Claim: Vermont’s high taxes and cost of living are driving people away

IRS migration data does not support the view that Vermont is hemorrhaging people or is uniquely disadvantaged. For example:

• From 2014 – 2016, 27,925 people moved out of Vermont, while 26,940 moved in. The data shows that more people in their prime working years (35 to <55) moved in than moved out and there was a rough equivalence for the group just below (26 to <35; Chart 16).

• For those reporting incomes of $100,000 or more, the number of people coming and going was virtually identical from 2012 – 2016 (Chart 17).

• From 2005 – 2014 (latest available), more high-income filers ($300,000+) came to Vermont than left (Chart 18).

• Over the last five years, the number of senior citizens leaving NH is more than twice that of VT, which is reasonable since NH has twice our population. But it calls into question the assertion that the outflow of seniors from VT is a result of high taxes here since NH has no personal income tax but is losing seniors at the same rate (Chart 19).

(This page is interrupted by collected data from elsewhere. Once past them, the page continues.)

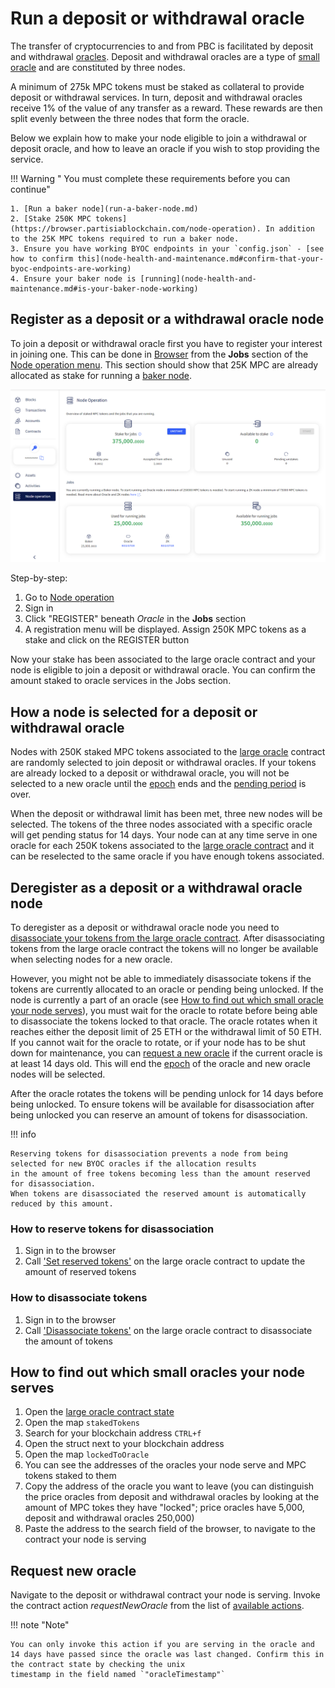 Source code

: # Run a deposit or withdrawal oracle

The transfer of cryptocurrencies to and from PBC is facilitated by
deposit and withdrawal [oracles](../pbc-fundamentals/dictionary.md#oracle-node).
Deposit and withdrawal oracles are a type of [small oracle](../pbc-fundamentals/dictionary.md#small-oracle) and are
constituted by three nodes.

A minimum of 275k MPC tokens must be staked as collateral to provide deposit or withdrawal services.
In turn, deposit and withdrawal oracles receive 1% of the value of any transfer as a reward.
These rewards are then split evenly between the three nodes that form the oracle.

Below we explain how to make your node eligible to join a withdrawal or deposit oracle, and how to leave an oracle if
you wish to
stop providing the service.

!!! Warning " You must complete these requirements before you can continue"

    1. [Run a baker node](run-a-baker-node.md)
    2. [Stake 250K MPC tokens](https://browser.partisiablockchain.com/node-operation). In addition to the 25K MPC tokens required to run a baker node.
    3. Ensure you have working BYOC endpoints in your `config.json` - [see how to confirm this](node-health-and-maintenance.md#confirm-that-your-byoc-endpoints-are-working) 
    4. Ensure your baker node is [running](node-health-and-maintenance.md#is-your-baker-node-working)

## Register as a deposit or a withdrawal oracle node

To join a deposit or withdrawal oracle first you have to register your interest in joining one. This can be done
in [Browser](https://browser.partisiablockchain.com/blocks)
from the **Jobs** section of the [Node operation menu](https://browser.partisiablockchain.com/node-operation). This
section should show that 25K MPC are already
allocated as stake for running a [baker node](../pbc-fundamentals/dictionary.md#baker-node).

![Oracle Node registration](./img/run-a-deposit-or-withdrawal-oracle-node-00.png)

Step-by-step:

1. Go to  [Node operation](https://browser.partisiablockchain.com/node-operation)
2. Sign in
3. Click "REGISTER" beneath _Oracle_ in the **Jobs** section
4. A registration menu will be displayed. Assign 250K MPC tokens as a stake and click on the REGISTER button

Now your stake has been associated to the large oracle contract and your node is eligible to join a deposit or
withdrawal oracle. You can confirm the amount staked to oracle
services in the Jobs section.

## How a node is selected for a deposit or withdrawal oracle

Nodes with 250K staked MPC tokens associated to
the [large oracle](../pbc-fundamentals/governance-system-smart-contracts-overview.md#node-operation) contract are
randomly selected to join deposit or withdrawal oracles.
If your tokens are already locked to a deposit or withdrawal oracle, you will not be selected to a new oracle until
the [epoch](../pbc-fundamentals/dictionary.md#epoch) ends and
the [pending period](node-payment-rewards-and-risks.md#how-long-does-it-take-to-retrieve-stakes-from-a-node-service) is
over.

When the deposit or withdrawal limit has been met, three new nodes will be selected. The tokens of the three nodes
associated with a specific oracle will get pending status for 14 days. Your node can at any time serve in one oracle for
each 250K tokens associated to
the [large oracle contract](https://browser.partisiablockchain.com/contracts/04f1ab744630e57fb9cfcd42e6ccbf386977680014/associateTokensToContract)
and
it can be reselected to the same oracle if you have enough tokens associated.

## Deregister as a deposit or a withdrawal oracle node

To deregister as a deposit or withdrawal oracle node you need to [disassociate your tokens from the large oracle contract](https://browser.partisiablockchain.com/contracts/04f1ab744630e57fb9cfcd42e6ccbf386977680014/disassociateTokensFromContract).
After disassociating tokens from the large oracle contract the tokens will no longer be available
when selecting nodes for a new oracle. 

However, you might not be able to immediately disassociate tokens if the tokens are currently allocated to an oracle or pending being unlocked. If
the node is currently a part of an oracle
(see [How to find out which small oracle your node serves](#how-to-find-out-which-small-oracle-your-node-serves)),
you must wait for the oracle to rotate before being able to disassociate the tokens locked to that
oracle.
The oracle rotates when it reaches either the deposit limit of 25 ETH or the withdrawal limit of 50 ETH.
If you cannot wait for the oracle to rotate, or if your node has to be shut down for
maintenance, you can [request a new oracle](#request-new-oracle) if the current oracle is at least 14 days old. This will
end the [epoch](../pbc-fundamentals/dictionary.md#epoch) of the oracle and new oracle nodes will be
selected.

After the oracle rotates the tokens will be pending unlock for 14 days before being
unlocked. To ensure tokens will be available for disassociation after being unlocked you can reserve
an amount of tokens for disassociation.

!!! info

    Reserving tokens for disassociation prevents a node from being selected for new BYOC oracles if the allocation results
    in the amount of free tokens becoming less than the amount reserved for disassociation.
    When tokens are disassociated the reserved amount is automatically reduced by this amount.

### How to reserve tokens for disassociation
1. Sign in to the browser
2. Call [
   'Set reserved tokens'](https://browser.partisiablockchain.com/contracts/04f1ab744630e57fb9cfcd42e6ccbf386977680014/setReservedTokens) on the large oracle contract to update the amount of reserved tokens

### How to disassociate tokens
1. Sign in to the browser
2. Call ['Disassociate tokens'](https://browser.partisiablockchain.com/contracts/04f1ab744630e57fb9cfcd42e6ccbf386977680014/disassociateTokens) on the large oracle contract to disassociate the amount of tokens

## How to find out which small oracles your node serves

1. Open
   the [large oracle contract state](https://browser.partisiablockchain.com/contracts/04f1ab744630e57fb9cfcd42e6ccbf386977680014?tab=state)
2. Open the map `stakedTokens`
3. Search for your blockchain address `CTRL+f`
4. Open the struct next to your blockchain address
5. Open the map `lockedToOracle`
6. You can see the addresses of the oracles your node serve and MPC tokens staked to them
7. Copy the address of the oracle you want to leave (you can distinguish the price oracles from deposit and withdrawal
   oracles by looking at the amount of MPC tokes they have "locked"; price oracles have 5,000, deposit and withdrawal
   oracles 250,000)
8. Paste the address to the search field of the browser, to navigate to the contract your node is serving

## Request new oracle

Navigate to the deposit or withdrawal contract your node is serving.
Invoke the contract action _requestNewOracle_ from the list
of [available actions](../pbc-fundamentals/governance-system-smart-contracts-overview.md#small-oracles).

!!! note "Note"

    You can only invoke this action if you are serving in the oracle and
    14 days have passed since the oracle was last changed. Confirm this in the contract state by checking the unix
    timestamp in the field named `"oracleTimestamp"`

• There is concern about the number of young people leaving Vermont. While the issue is important, context is too. For example, over the last five years, the average annual percent of tax filers under 26 leaving VT was 9.5%; the figure for NH was 9.3% (Chart 20).


Footnotes

301 American Legislative Exchange Council.

302 Percent change in inflation-adjusted per capita GDP (2010 – 2017) and per capita personal income (2010 – 2016). Both use the latest years available. Source: US Department of Commerce, Bureau of Economic Analysis.

We selected those years because it provides a longer perspective, which is helpful in avoiding short-term anomalies in the data. Having said that, we looked at recent data as well and Vermont fared even better on both measures for all three rankings (data will be provided upon request). Finally, Vermont’s absolute position on percent change in real per capita GDP was 25th for 2010 – 2017 and 16th for 2015 – 2017. For percent change in real per capita personal income Vermont was 30th for 2010 – 2016 and 15th for 2014 – 2016.

303 Motoyama, Yasuyuki, and Hui, Iris, “How Do Business Owners Perceive the State Business Climate? Using Hierarchical Models to Examine the Business Climate Perceptions, State Rankings, and Tax Rates.” Economic Development Quarterly, Vol. 29, No. 3, 2015.

304 “Who Pays? A Distributional Analysis of the Tax Systems in All 50 States,” ITEP, January 2015.

305 Effective rates are the blended or average rate after applying all the of relevant marginal rates, credits and deductions. For example, in 2017 a single Vermonter with $75,000 in taxable income paid 3.55% on the first $37,900 and 6.8% on the next $37,100. The total tax paid = $3,868, which = 5.16% rather than the marginal rate for income of $75,000, which was 6.8%.

306 “The Vermont Tax Study 2005 – 2015,” Joint Fiscal Office.